Problem description ▸
Below are the entries to work from; restate word for word the portion that opens with the line containing "[20] Gao, X., Zhou, X., &" and closes with the line containing "[28] Kirchner, M., &", keeping both.
++++++
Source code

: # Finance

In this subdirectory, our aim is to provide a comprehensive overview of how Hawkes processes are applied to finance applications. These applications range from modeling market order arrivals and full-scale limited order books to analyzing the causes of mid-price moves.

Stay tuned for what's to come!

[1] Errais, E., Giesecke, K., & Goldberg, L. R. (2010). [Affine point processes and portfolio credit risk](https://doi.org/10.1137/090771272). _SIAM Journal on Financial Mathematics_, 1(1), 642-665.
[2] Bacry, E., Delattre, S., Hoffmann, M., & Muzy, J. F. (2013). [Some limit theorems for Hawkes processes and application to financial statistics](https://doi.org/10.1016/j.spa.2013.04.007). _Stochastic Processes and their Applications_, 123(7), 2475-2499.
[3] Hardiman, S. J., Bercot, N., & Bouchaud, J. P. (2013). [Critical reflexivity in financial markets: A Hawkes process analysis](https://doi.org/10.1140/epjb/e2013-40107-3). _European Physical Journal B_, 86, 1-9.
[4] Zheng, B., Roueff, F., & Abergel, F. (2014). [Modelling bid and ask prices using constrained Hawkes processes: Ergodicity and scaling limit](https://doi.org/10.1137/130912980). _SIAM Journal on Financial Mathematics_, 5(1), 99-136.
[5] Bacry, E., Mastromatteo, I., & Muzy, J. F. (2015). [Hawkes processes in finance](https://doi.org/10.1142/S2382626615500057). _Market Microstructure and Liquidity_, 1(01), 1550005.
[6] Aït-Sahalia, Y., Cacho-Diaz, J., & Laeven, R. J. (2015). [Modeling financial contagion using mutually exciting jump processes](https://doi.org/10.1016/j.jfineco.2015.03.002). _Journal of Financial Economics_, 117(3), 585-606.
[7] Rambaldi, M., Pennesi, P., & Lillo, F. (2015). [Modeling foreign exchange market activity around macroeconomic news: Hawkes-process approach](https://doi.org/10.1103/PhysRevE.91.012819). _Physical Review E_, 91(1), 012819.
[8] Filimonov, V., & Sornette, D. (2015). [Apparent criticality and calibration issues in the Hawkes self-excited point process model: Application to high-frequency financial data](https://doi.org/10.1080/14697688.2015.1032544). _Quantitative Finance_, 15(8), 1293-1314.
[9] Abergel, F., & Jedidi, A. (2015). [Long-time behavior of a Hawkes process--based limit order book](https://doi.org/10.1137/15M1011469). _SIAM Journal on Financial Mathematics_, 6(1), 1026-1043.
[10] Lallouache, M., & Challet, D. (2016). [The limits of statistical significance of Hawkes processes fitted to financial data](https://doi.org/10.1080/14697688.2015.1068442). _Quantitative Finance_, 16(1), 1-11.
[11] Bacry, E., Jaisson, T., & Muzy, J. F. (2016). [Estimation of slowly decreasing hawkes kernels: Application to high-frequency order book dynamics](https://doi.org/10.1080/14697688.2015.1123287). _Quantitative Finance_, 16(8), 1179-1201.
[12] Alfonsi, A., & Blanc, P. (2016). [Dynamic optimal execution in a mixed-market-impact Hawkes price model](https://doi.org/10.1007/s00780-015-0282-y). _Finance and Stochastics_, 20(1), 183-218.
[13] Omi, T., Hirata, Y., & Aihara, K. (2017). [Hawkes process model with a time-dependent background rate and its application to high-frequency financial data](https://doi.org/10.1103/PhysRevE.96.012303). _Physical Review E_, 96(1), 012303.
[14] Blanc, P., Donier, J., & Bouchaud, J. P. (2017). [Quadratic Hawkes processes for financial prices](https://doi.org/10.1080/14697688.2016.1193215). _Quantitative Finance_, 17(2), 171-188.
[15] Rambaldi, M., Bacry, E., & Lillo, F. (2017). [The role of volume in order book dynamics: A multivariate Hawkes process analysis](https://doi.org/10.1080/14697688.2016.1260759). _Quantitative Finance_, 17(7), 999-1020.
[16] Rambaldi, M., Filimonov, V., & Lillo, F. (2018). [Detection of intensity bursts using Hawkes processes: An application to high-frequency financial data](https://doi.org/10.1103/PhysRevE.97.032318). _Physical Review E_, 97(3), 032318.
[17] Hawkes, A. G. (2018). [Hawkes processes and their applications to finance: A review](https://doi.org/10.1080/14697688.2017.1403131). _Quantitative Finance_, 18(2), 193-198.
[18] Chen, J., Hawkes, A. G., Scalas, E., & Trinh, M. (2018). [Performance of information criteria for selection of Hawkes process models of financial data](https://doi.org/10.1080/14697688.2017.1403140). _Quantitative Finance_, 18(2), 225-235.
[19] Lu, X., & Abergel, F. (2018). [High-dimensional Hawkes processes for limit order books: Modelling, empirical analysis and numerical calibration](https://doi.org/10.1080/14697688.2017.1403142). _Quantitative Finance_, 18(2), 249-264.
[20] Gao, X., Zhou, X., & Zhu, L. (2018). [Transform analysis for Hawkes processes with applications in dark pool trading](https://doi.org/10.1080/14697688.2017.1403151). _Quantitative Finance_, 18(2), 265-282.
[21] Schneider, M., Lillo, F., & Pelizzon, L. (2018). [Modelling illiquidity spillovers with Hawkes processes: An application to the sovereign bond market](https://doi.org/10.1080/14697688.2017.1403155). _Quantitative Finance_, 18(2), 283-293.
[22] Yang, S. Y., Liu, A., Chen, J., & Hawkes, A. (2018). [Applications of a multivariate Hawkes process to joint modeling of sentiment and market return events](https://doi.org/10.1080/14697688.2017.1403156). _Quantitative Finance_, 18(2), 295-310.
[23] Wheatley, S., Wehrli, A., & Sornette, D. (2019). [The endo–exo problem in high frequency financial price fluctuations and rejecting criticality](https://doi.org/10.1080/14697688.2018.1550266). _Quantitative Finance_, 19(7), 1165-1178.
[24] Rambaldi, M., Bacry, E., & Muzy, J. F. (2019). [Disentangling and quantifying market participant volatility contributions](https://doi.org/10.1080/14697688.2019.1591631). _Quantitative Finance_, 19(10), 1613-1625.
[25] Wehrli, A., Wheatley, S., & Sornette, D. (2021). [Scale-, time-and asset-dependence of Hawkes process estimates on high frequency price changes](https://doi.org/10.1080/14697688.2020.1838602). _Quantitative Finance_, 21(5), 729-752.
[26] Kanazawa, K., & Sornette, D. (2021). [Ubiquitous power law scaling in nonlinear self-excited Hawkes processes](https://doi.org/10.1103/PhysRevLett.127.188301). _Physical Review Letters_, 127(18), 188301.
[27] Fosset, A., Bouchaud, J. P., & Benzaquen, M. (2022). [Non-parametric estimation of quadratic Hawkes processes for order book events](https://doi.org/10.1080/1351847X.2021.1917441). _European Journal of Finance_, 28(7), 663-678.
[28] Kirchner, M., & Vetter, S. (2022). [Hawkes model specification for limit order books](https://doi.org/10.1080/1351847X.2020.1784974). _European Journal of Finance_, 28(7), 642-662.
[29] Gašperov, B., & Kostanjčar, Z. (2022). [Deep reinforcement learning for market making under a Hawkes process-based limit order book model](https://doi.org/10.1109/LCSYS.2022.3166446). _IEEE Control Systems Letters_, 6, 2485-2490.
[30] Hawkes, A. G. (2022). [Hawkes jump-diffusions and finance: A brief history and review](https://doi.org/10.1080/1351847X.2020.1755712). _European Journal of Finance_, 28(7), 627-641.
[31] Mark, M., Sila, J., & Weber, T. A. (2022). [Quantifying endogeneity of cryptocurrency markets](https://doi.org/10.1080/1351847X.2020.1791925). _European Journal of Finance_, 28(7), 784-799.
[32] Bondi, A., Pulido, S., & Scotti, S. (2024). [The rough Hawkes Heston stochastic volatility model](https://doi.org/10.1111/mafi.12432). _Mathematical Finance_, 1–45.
++++++
Response to this exercise ▸
[20] Gao, X., Zhou, X., & Zhu, L. (2018). [Transform analysis for Hawkes processes with applications in dark pool trading](https://doi.org/10.1080/14697688.2017.1403151). _Quantitative Finance_, 18(2), 265-282.
[21] Schneider, M., Lillo, F., & Pelizzon, L. (2018). [Modelling illiquidity spillovers with Hawkes processes: An application to the sovereign bond market](https://doi.org/10.1080/14697688.2017.1403155). _Quantitative Finance_, 18(2), 283-293.
[22] Yang, S. Y., Liu, A., Chen, J., & Hawkes, A. (2018). [Applications of a multivariate Hawkes process to joint modeling of sentiment and market return events](https://doi.org/10.1080/14697688.2017.1403156). _Quantitative Finance_, 18(2), 295-310.
[23] Wheatley, S., Wehrli, A., & Sornette, D. (2019). [The endo–exo problem in high frequency financial price fluctuations and rejecting criticality](https://doi.org/10.1080/14697688.2018.1550266). _Quantitative Finance_, 19(7), 1165-1178.
[24] Rambaldi, M., Bacry, E., & Muzy, J. F. (2019). [Disentangling and quantifying market participant volatility contributions](https://doi.org/10.1080/14697688.2019.1591631). _Quantitative Finance_, 19(10), 1613-1625.
[25] Wehrli, A., Wheatley, S., & Sornette, D. (2021). [Scale-, time-and asset-dependence of Hawkes process estimates on high frequency price changes](https://doi.org/10.1080/14697688.2020.1838602). _Quantitative Finance_, 21(5), 729-752.
[26] Kanazawa, K., & Sornette, D. (2021). [Ubiquitous power law scaling in nonlinear self-excited Hawkes processes](https://doi.org/10.1103/PhysRevLett.127.188301). _Physical Review Letters_, 127(18), 188301.
[27] Fosset, A., Bouchaud, J. P., & Benzaquen, M. (2022). [Non-parametric estimation of quadratic Hawkes processes for order book events](https://doi.org/10.1080/1351847X.2021.1917441). _European Journal of Finance_, 28(7), 663-678.
[28] Kirchner, M., & Vetter, S. (2022). [Hawkes model specification for limit order books](https://doi.org/10.1080/1351847X.2020.1784974). _European Journal of Finance_, 28(7), 642-662.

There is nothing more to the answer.